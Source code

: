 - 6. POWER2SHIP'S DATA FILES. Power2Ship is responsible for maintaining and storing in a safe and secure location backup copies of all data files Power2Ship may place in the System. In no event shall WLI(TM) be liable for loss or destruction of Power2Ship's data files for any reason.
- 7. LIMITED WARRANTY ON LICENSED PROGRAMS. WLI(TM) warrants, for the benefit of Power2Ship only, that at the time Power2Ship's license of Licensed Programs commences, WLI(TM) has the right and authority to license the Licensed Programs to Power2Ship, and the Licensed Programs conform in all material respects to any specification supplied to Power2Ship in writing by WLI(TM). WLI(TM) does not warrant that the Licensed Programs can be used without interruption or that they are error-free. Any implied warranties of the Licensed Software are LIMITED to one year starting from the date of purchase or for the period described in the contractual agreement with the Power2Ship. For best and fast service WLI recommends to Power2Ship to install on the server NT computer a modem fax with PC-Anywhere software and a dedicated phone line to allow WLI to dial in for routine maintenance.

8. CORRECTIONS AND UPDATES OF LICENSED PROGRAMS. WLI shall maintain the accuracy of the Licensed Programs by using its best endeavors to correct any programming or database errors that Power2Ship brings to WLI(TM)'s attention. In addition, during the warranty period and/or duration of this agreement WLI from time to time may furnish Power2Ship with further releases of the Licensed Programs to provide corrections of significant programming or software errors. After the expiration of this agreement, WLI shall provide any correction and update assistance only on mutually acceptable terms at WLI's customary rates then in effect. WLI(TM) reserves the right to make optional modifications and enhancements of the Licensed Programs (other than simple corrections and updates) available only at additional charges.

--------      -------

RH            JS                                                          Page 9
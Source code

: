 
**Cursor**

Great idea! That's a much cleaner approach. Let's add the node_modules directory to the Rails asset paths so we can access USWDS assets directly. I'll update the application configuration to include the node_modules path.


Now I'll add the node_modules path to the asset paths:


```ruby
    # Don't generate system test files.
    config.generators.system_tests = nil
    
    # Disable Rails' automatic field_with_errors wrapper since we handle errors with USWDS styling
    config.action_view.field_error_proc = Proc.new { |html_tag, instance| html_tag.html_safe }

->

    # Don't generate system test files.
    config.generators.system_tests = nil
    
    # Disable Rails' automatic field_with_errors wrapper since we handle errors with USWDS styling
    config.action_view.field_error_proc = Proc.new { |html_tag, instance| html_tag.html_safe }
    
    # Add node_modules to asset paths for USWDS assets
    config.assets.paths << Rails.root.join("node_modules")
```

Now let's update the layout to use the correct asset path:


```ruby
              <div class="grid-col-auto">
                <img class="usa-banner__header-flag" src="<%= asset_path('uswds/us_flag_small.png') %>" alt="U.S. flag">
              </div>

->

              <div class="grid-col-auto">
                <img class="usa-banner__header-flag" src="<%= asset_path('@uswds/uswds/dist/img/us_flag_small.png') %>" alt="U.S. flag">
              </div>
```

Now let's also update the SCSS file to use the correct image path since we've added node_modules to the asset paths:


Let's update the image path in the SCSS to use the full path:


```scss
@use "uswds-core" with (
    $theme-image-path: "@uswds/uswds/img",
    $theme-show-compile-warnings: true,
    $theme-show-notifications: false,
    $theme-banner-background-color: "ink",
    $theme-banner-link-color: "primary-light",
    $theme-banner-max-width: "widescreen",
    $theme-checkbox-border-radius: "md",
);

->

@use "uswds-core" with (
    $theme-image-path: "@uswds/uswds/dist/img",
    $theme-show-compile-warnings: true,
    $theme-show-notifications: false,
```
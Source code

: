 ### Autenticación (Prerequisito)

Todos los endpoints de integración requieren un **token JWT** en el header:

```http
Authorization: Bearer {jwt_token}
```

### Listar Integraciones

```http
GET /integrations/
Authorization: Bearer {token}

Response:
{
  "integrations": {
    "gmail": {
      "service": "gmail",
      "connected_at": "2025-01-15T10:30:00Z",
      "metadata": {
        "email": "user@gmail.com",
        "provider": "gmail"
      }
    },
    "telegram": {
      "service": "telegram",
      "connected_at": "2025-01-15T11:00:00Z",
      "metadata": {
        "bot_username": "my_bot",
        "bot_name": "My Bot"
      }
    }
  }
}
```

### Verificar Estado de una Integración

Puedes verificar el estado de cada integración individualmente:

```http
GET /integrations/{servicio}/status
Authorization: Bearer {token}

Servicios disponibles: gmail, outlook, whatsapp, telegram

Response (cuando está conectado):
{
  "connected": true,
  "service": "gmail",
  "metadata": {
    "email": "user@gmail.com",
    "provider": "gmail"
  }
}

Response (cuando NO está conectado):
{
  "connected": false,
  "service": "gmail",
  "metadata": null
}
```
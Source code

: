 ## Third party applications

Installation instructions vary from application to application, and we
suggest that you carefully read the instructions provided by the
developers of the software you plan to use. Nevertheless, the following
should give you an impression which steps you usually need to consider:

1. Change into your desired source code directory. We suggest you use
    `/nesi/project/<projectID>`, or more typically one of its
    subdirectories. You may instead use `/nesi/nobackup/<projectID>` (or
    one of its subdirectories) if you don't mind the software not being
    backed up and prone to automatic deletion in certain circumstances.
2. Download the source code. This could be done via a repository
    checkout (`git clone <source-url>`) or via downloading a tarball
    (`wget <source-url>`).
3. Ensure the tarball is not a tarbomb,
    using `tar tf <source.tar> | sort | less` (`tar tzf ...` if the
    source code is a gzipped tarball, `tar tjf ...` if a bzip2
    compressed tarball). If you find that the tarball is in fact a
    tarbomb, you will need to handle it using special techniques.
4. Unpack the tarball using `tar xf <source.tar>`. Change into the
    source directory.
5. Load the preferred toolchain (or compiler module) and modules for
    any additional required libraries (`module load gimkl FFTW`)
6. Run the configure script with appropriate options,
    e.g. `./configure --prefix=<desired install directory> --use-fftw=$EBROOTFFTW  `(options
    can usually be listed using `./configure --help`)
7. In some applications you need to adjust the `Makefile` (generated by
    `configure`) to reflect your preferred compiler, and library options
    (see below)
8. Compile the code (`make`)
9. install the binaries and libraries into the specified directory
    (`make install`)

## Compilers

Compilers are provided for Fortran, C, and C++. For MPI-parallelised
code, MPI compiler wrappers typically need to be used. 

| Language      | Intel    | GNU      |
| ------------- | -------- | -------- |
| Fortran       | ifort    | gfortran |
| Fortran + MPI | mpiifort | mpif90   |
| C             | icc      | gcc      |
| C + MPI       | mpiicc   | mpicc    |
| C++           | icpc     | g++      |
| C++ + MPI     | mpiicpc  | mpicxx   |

▬▬▬

** EXERCISE DIRECTIONS **
Scan the material for "need" and copy the lines that hold it.

** EXERCISE SOLUTION **
should give you an impression which steps you usually need to consider:
    tarbomb, you will need to handle it using special techniques.
7. In some applications you need to adjust the `Makefile` (generated by
code, MPI compiler wrappers typically need to be used. 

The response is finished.